题目内容
3.设F2(c,0)(c>0)是双曲线Γ:$\frac{{x}^{2}}{{a}^{2}}$-$\frac{{y}^{2}}{{b}^{2}}$=1(a>0,b>0)的右焦点,M是双曲线左支上的一点,线段MF2与圆x2+y2-$\frac{2c}{3}$x+$\frac{{a}^{2}}{9}$=0相切于D,且|MF2|=3|DF2|,则双曲线Γ的离心率为( )A. | $\sqrt{3}$ | B. | 2 | C. | $\sqrt{5}$ | D. | $\frac{\sqrt{5}}{2}$ |
分析 由圆的方程求出圆心坐标,设出D的坐标,由题意列式求出D的坐标,结合|MF2|=3|DF2|求得M的坐标,再把M的坐标代入双曲线方程求得答案.
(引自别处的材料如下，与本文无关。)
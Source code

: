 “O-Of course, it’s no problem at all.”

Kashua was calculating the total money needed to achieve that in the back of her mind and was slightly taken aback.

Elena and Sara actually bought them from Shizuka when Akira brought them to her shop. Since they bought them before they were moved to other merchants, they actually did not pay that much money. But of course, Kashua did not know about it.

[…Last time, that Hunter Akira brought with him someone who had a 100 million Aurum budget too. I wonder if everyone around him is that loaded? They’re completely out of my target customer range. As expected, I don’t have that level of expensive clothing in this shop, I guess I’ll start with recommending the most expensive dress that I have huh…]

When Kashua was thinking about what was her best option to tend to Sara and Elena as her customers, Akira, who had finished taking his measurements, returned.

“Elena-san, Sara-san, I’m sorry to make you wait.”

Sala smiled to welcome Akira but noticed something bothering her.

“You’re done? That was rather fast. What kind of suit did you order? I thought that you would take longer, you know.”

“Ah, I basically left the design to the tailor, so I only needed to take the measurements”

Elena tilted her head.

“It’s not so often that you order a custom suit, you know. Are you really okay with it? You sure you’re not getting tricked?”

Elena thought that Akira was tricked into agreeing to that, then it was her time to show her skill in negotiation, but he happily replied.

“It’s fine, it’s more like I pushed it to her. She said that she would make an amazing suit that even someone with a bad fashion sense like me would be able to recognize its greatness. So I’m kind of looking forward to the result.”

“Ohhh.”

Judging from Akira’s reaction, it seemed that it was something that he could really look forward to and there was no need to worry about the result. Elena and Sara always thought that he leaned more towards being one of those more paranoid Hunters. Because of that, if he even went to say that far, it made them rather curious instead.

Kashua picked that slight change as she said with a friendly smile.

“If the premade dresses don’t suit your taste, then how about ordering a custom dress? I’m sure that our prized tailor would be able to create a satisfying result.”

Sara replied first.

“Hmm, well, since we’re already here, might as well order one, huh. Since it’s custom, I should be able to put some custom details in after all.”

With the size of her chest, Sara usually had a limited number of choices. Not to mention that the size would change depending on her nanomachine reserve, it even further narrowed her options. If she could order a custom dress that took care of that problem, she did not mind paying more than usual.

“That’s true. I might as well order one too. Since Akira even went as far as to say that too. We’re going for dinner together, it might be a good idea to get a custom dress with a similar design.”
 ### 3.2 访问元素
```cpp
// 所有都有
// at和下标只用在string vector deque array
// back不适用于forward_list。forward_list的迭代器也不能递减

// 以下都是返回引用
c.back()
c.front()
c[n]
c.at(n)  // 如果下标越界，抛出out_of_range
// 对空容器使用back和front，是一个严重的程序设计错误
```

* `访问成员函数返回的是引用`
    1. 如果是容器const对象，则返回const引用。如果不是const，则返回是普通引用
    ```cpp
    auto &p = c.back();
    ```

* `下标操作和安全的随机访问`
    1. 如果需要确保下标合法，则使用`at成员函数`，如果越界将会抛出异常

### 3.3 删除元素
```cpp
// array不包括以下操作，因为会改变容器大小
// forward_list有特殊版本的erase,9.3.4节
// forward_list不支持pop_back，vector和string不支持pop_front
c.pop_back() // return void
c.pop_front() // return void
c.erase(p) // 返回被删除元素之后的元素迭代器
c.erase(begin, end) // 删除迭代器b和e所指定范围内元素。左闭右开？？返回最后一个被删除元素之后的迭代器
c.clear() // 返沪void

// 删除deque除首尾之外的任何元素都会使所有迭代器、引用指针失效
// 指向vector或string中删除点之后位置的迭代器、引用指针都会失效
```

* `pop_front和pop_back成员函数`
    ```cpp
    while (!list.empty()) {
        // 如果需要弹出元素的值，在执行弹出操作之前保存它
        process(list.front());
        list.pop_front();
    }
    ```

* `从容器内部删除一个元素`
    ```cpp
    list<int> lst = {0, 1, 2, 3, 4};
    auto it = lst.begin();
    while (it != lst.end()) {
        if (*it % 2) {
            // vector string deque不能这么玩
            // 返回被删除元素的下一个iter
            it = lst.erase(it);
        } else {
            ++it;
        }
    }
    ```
解答 解:由x2+y2-$\frac{2c}{3}$x+$\frac{{a}^{2}}{9}$=0,得$(x-\frac{c}{3})^{2}+{y}^{2}=\frac{{b}^{2}}{9}$,
则该圆的圆心坐标为($\frac{c}{3}$,0),半径为$\frac{b}{3}$.
设切点D(x0,y0)(y0>0),
则$\left\{\begin{array}{l}{{{x}_{0}}^{2}+{{y}_{0}}^{2}-\frac{2c}{3}{x}_{0}+\frac{{a}^{2}}{9}=0}\\{({x}_{0}-c,{y}_{0})•({x}_{0}-\frac{c}{3},{y}_{0})=0}\end{array}\right.$,
∴$\left\{\begin{array}{l}{{{x}_{0}}^{2}+{{y}_{0}}^{2}-\frac{2c}{3}{x}_{0}+\frac{{a}^{2}}{9}=0}\\{{{x}_{0}}^{2}-\frac{4c}{3}{x}_{0}+{{y}_{0}}^{2}+\frac{{c}^{2}}{3}=0}\end{array}\right.$,解得:$\left\{\begin{array}{l}{{x}_{0}=\frac{3{c}^{2}-{a}^{2}}{6c}}\\{{y}_{0}=\frac{b\sqrt{3{c}^{2}+{a}^{2}}}{6c}}\end{array}\right.$.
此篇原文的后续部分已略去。